> [WORKING DATA]:
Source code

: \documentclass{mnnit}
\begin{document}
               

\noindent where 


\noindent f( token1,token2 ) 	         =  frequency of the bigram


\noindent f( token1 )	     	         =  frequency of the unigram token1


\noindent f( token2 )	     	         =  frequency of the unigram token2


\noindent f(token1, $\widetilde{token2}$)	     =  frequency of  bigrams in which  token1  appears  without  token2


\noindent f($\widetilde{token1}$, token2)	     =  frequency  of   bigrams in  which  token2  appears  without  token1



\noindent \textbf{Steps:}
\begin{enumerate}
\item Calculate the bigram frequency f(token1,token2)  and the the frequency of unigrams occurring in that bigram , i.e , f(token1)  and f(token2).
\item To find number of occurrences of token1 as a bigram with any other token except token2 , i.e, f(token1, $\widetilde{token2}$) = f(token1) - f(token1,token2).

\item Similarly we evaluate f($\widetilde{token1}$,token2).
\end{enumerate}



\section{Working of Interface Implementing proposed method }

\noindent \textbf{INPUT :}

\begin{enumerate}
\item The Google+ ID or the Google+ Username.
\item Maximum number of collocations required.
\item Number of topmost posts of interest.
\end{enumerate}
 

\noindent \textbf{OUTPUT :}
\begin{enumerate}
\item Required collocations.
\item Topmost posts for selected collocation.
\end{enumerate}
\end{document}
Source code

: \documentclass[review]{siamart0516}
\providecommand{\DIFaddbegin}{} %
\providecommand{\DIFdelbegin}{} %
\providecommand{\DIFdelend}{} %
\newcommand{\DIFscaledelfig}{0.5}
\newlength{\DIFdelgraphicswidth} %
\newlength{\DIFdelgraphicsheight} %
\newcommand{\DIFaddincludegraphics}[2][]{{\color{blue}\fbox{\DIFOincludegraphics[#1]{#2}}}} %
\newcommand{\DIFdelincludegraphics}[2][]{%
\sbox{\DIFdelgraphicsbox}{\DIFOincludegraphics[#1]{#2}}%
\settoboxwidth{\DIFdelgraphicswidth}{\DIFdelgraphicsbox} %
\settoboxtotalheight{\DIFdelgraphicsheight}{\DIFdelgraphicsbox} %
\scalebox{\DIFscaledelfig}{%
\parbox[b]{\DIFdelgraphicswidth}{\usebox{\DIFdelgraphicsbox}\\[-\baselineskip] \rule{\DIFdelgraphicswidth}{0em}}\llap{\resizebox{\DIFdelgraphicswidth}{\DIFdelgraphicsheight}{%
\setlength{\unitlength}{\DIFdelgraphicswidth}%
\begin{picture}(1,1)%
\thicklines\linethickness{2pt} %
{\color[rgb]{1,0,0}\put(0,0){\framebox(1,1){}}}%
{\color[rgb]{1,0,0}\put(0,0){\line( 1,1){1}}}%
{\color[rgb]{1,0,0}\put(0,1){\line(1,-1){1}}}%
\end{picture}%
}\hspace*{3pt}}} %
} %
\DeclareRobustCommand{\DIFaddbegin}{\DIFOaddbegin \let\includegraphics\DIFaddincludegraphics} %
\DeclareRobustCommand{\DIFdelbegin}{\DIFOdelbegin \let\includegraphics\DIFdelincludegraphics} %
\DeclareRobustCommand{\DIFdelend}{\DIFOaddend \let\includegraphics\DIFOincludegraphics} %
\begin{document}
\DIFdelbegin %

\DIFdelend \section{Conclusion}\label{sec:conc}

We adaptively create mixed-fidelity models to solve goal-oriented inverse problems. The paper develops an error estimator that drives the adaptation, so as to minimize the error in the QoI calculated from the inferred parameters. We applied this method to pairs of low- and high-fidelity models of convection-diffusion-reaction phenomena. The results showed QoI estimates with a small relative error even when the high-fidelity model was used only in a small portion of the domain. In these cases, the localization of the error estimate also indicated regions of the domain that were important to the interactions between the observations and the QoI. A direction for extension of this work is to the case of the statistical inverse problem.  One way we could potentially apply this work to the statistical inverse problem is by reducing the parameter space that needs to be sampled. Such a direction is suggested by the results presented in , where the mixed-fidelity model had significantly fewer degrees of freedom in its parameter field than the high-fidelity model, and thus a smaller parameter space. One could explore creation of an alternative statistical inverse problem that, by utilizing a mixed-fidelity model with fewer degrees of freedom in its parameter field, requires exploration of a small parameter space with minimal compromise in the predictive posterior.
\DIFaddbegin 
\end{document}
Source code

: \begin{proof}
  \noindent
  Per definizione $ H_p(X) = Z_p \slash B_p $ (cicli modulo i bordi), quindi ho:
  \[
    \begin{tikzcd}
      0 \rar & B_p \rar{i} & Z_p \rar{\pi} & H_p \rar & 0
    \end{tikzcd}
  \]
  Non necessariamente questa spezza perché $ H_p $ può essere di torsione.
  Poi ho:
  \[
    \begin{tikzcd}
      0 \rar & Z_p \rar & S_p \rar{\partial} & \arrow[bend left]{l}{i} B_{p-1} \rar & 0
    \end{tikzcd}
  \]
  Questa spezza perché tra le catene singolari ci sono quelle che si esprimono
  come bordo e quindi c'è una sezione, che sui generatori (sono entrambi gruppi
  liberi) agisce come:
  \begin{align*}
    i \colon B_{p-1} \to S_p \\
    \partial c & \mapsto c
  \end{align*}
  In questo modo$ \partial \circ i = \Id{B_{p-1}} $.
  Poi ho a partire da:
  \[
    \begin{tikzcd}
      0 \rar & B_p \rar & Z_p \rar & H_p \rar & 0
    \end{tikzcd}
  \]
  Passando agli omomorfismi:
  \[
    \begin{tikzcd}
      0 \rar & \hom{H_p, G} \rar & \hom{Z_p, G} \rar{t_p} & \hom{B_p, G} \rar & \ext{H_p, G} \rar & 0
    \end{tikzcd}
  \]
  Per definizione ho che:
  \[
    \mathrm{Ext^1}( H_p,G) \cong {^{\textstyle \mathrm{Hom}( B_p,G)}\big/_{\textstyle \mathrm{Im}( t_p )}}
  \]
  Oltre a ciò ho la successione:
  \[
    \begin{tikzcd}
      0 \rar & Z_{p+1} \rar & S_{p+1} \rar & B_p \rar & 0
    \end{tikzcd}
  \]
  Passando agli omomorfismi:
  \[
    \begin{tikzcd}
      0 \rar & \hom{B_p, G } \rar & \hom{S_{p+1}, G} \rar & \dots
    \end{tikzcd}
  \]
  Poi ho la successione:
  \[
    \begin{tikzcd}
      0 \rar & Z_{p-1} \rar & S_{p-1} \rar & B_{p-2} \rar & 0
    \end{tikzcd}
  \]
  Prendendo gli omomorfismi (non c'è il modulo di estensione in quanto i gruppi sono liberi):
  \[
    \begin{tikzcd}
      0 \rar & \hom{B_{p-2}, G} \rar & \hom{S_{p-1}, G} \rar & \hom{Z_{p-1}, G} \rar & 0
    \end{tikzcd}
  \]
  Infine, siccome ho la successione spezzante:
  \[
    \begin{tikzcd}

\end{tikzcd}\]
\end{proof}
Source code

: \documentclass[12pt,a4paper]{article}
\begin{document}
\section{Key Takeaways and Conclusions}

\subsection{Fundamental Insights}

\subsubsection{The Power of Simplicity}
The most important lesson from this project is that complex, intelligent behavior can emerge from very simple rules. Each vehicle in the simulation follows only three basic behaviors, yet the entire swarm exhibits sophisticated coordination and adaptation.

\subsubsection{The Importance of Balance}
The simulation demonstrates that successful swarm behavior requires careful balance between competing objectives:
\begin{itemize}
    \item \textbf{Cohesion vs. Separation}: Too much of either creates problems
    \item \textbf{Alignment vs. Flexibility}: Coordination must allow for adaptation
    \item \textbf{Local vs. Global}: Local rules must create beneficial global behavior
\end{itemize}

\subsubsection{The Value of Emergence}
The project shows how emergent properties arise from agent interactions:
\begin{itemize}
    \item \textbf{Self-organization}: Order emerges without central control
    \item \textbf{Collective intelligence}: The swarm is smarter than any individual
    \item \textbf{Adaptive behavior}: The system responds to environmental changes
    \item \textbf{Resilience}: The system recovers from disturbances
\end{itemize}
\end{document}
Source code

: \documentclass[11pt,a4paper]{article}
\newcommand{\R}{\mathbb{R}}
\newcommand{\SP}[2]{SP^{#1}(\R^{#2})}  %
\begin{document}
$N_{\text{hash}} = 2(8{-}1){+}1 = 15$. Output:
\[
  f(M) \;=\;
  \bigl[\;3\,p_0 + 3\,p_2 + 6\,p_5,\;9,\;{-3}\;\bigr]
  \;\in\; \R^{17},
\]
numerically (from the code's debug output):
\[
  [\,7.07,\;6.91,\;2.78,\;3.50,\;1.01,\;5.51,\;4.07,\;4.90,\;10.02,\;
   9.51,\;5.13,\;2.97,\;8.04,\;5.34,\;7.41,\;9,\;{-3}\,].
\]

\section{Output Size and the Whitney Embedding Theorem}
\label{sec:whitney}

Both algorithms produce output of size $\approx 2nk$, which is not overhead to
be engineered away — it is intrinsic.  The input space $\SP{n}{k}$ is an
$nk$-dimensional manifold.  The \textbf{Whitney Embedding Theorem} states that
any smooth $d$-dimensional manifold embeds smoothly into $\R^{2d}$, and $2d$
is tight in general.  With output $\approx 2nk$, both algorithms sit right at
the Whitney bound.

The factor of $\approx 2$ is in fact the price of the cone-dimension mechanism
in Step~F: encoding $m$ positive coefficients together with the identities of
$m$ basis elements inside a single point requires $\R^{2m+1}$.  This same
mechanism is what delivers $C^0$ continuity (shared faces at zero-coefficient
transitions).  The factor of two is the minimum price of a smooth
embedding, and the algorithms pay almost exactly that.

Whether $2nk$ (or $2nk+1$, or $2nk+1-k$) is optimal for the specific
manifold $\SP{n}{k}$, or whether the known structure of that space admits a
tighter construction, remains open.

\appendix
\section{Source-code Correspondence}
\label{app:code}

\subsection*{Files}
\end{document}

> [WORK REQUIRED]: Return from the data every line that holds "posts".

> [OUTPUT OF THE TASK]:
\item Number of topmost posts of interest.
\item Topmost posts for selected collocation.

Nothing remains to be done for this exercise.